A spokesman for Facebook said it had blocked or removed 1.5m copies of the video after the original was streamed online. Traditional media outlets were also criticised for broadcasting lengthy segments of the 16-minute video clip.
Sky New Zealand removed Rupert Murdoch-owned Sky News Australia from broadcasts after the channel repeatedly screened extracts of the footage. “We made the decision on Friday with Sky News Australia to replace their live news with sport,” Sky New Zealand tweeted on Friday evening.
The call was made “to ensure coverage doesn’t compromise ongoing investigations in NZ”. On Sunday, Ms Ardern said the bodies of those who died were beginning to be returned to their families as of that evening. She said it was expected all would be returned by Wednesday.
Two days after the massacre, Dunedin woman Jackie Lawton, 34, said she was "still just overwhelmed and so sad” thinking about the lives lost. She went to a vigil with hundreds of others, held outside Dunedin’s Al Huda Mosque on Sunday afternoon.
The last time Ms Lawton attended a vigil was in December, to honour slain British backpacker Grace Millane. “When Grace Millane was murdered the whole country mourned, deeply, for weeks. We felt like we knew her, even though she’d been here for such a short time,” she said. “This is 50 people though – each one as loved and needed as Grace. This is Grace times 50 and I don’t know if we can even process that.”
Flowers, candles, and messages of solidarity had been placed in front of the mosque and a group sang hymns before performing a haka. Vigils have been held the length of the country over the weekend. Christchurch local James Tawhiti, 41, had driven down to Dunedin on Saturday “because it was too tense and sad and awful."

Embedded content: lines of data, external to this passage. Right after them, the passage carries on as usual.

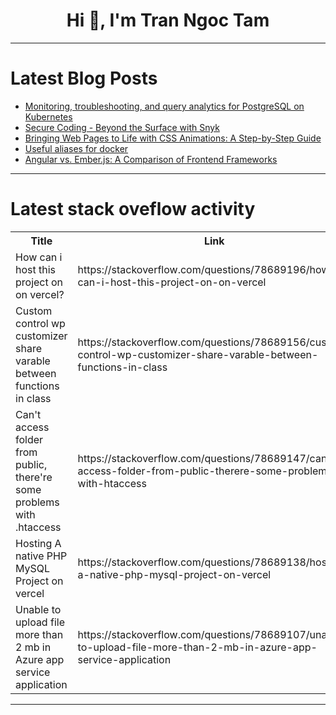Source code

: <h1 align="center">Hi 👋, I'm Tran Ngoc Tam</h1>

---

# Latest Blog Posts 
<!-- BLOG-POST-LIST:START -->
- [Monitoring, troubleshooting, and query analytics for PostgreSQL on Kubernetes](https://dev.to/dbazhenov/monitoring-troubleshooting-and-query-analytics-for-postgresql-on-kubernetes-2onj)
- [Secure Coding - Beyond the Surface with Snyk](https://dev.to/codingcatdev/secure-coding-beyond-the-surface-with-snyk-4bea)
- [Bringing Web Pages to Life with CSS Animations: A Step-by-Step Guide](https://dev.to/kemiowoyele1/bringing-web-pages-to-life-with-css-animations-a-step-by-step-guide-3o8o)
- [Useful aliases for docker](https://dev.to/rubiin/useful-aliases-for-docker-3kli)
- [Angular vs. Ember.js: A Comparison of Frontend Frameworks](https://dev.to/muritala_ahmed_23d51e7a3b/angular-vs-emberjs-a-comparison-of-frontend-frameworks-3cb6)
<!-- BLOG-POST-LIST:END -->

---

# Latest stack oveflow activity
<table>
  <tr><th>Title</th><th>Link</th></tr>
  <!-- STACKOVERFLOW:START --><tr><td>How can i host this project on on vercel?</td><td>https://stackoverflow.com/questions/78689196/how-can-i-host-this-project-on-on-vercel</td></tr><tr><td>Custom control wp customizer share varable between functions in class</td><td>https://stackoverflow.com/questions/78689156/custom-control-wp-customizer-share-varable-between-functions-in-class</td></tr><tr><td>Can&#39;t access folder from public, there&#39;re some problems with .htaccess</td><td>https://stackoverflow.com/questions/78689147/cant-access-folder-from-public-therere-some-problems-with-htaccess</td></tr><tr><td>Hosting A native PHP MySQL Project on vercel</td><td>https://stackoverflow.com/questions/78689138/hosting-a-native-php-mysql-project-on-vercel</td></tr><tr><td>Unable to upload file more than 2 mb in Azure app service application</td><td>https://stackoverflow.com/questions/78689107/unable-to-upload-file-more-than-2-mb-in-azure-app-service-application</td></tr><!-- STACKOVERFLOW:END -->
</table>

---


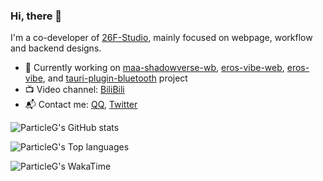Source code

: ### Hi, there 👋

I'm a co-developer of [26F-Studio](https://github.com/26F-Studio), mainly focused on webpage, workflow and backend designs.

- 🔭 Currently working on  [maa-shadowverse-wb](https://github.com/ParticleG/maa-shadowverse-wb), [eros-vibe-web](https://github.com/26F-Studio/eros-vibe-web), [eros-vibe](https://github.com/26F-Studio/eros-vibe), and [tauri-plugin-bluetooth](https://github.com/26F-Studio/tauri-plugin-bluetooth) project
- 📺 Video channel: [BiliBili](https://space.bilibili.com/3306106)
- 📬 Contact me: [QQ](http://wpa.qq.com/msgrd?v=3&uin=1135989508), [Twitter](https://twitter.com/Partic1e_G)

![ParticleG's GitHub stats](https://github-readme-stats.vercel.app/api?username=ParticleG&card_width=495&show_icons=true&theme=transparent)

![ParticleG's Top languages](https://github-readme-stats.vercel.app/api/top-langs/?username=ParticleG&card_width=495&theme=transparent&layout=compact)

![ParticleG's WakaTime](https://github-readme-stats.vercel.app/api/wakatime?username=ParticleG&layout=compact&theme=transparent)

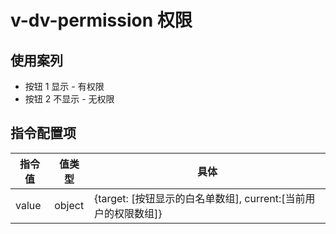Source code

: # v-dv-permission 权限

## 使用案列

- 按钮 1 显示 - 有权限
- 按钮 2 不显示 - 无权限

<v-dv-permission />

## 指令配置项

| 指令值 | 值类型 | 具体                                                           |
| ------ | ------ | -------------------------------------------------------------- |
| value  | object | {target: [按钮显示的白名单数组], current:[当前用户的权限数组]} |
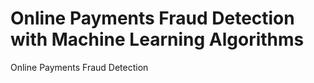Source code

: # Online Payments Fraud Detection with Machine Learning Algorithms
 Online Payments Fraud Detection 

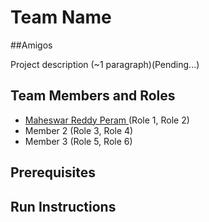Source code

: # Team Name

##Amigos

Project description (~1 paragraph)(Pending...)

## Team Members and Roles

* [Maheswar Reddy Peram ](https://github.com/maheswarreddy01/CIS641-HW2-Peram/)(Role 1, Role 2)
* Member 2 (Role 3, Role 4)
* Member 3 (Role 5, Role 6)

## Prerequisites

## Run Instructions

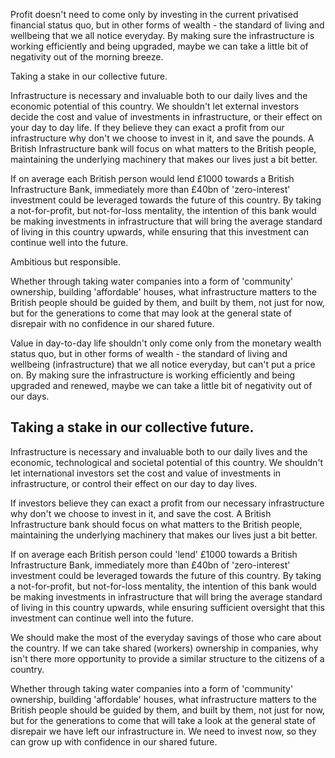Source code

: Profit doesn't need to come only by investing in the current privatised financial status quo, but in other forms of wealth - the standard of living and wellbeing that we all notice everyday. By making sure the infrastructure is working efficiently and being upgraded, maybe we can take a little bit of negativity out of the morning breeze.

Taking a stake in our collective future. 

Infrastructure is necessary and invaluable both to our daily lives and the economic potential of this country. We shouldn't let external investors decide the cost and value of investments in infrastructure, or their effect on your day to day life. If they believe they can exact a profit from our infrastructure why don't we choose to invest in it, and save the pounds. A British Infrastructure bank will focus on what matters to the British people, maintaining the underlying machinery that makes our lives just a bit better.

If on average each British person would lend £1000 towards a British Infrastructure Bank, immediately more than £40bn of 'zero-interest' investment could be leveraged towards the future of this country. By taking a not-for-profit, but not-for-loss mentality, the intention of this bank would be making investments in infrastructure that will bring the average standard of living in this country upwards, while ensuring that this investment can continue well into the future. 

Ambitious but responsible. 

Whether through taking water companies into a form of 'community' ownership, building 'affordable' houses, what infrastructure matters to the British people should be guided by them, and built by them, not just for now, but for the generations to come that may look at the general state of disrepair with no confidence in our shared future.


Value in day-to-day life shouldn't only come only from the monetary wealth status quo, but in other forms of wealth - the standard of living and wellbeing (infrastructure) that we all notice everyday, but can't put a price on. By making sure the infrastructure is working efficiently and being upgraded and renewed, maybe we can take a little bit of negativity out of our days.
## Taking a stake in our collective future. 

Infrastructure is necessary and invaluable both to our daily lives and the economic, technological and societal potential of this country. We shouldn't let international investors set the cost and value of investments in infrastructure, or control their effect on our day to day lives. 

If investors believe they can exact a profit from our necessary infrastructure why don't we choose to invest in it, and save the cost. A British Infrastructure bank should focus on what matters to the British people, maintaining the underlying machinery that makes our lives just a bit better.

If on average each British person could 'lend' £1000 towards a British Infrastructure Bank, immediately more than £40bn of 'zero-interest' investment could be leveraged towards the future of this country. By taking a not-for-profit, but not-for-loss mentality, the intention of this bank would be making investments in infrastructure that will bring the average standard of living in this country upwards, while ensuring sufficient oversight that this investment can continue well into the future. 

We should make the most of the everyday savings of those who care about the country. If we can take shared (workers) ownership in companies, why isn't there more opportunity to provide a similar structure to the citizens of a country.

Whether through taking water companies into a form of 'community' ownership, building 'affordable' houses, what infrastructure matters to the British people should be guided by them, and built by them, not just for now, but for the generations to come that will take a look at the general state of disrepair we have left our infrastructure in. We need to invest now, so they can grow up with confidence in our shared future.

“We’ve all already been through the earthquakes, that screwed a lot of people up,” he said. “But this is somehow worse because it’s a man-made tragedy.
Natural disasters aren’t evil like this and it just feels like we’ve lost something, maybe our innocence.” Three students from Cashmere High School were at the Al Noor Mosque for Friday prayers when the attacker burst in. Two of the students are presumed dead and the third is in the hospital with gunshot wounds.
The father of Sayyad Milne, 14, told the New Zealand Herald that his son was last seen lying on the bloody floor of the mosque bleeding from his lower body. "I've lost my little boy. He's just turned 14," he told the newspaper. "I remember him as my baby who I nearly lost when he was born.
Such a struggle he's had throughout all his life. He's been unfairly treated but he's risen above that and he's very brave. A brave little soldier. It's so hard ... to see him just gunned down by someone who didn't care about anyone or anything," Milne said. "I know where he is. I know he's at peace."
Current students weren't the only ones caught in Friday's mass shootings, the deadliest terrorist attacks in the country's modern history.
A former Cashmere High School student is also believed to have been killed, as was the father of another student. Outside the school on Sunday, students came in a trickle to lean bouquets of flowers up against a construction barricade, evidence of the ongoing rebuilding from Christchurch's 2011 earthquake.
Principal Mark Wilson said counselors and trauma specialists will be on hand when classes resume at the diverse school of more than 2,000. "I'm very confident in our staff; I'm very confident in our school community. It's made up of awesome people," Wilson said. "It's still going to be hard. There's going to be a lot of grief. There's going to be a lot of sadness. I think we've also got to be very patient with each other."
Wilson declined to talk about the boys believed to have been killed, but confirmed three students were at the mosque on Friday and said one remained hospitalized with gunshot wounds to the leg. The principal noted that schools can often be a safe place for children coping with trauma.
He is also encouraging students to take up their own acts of love to counteract the tragedy.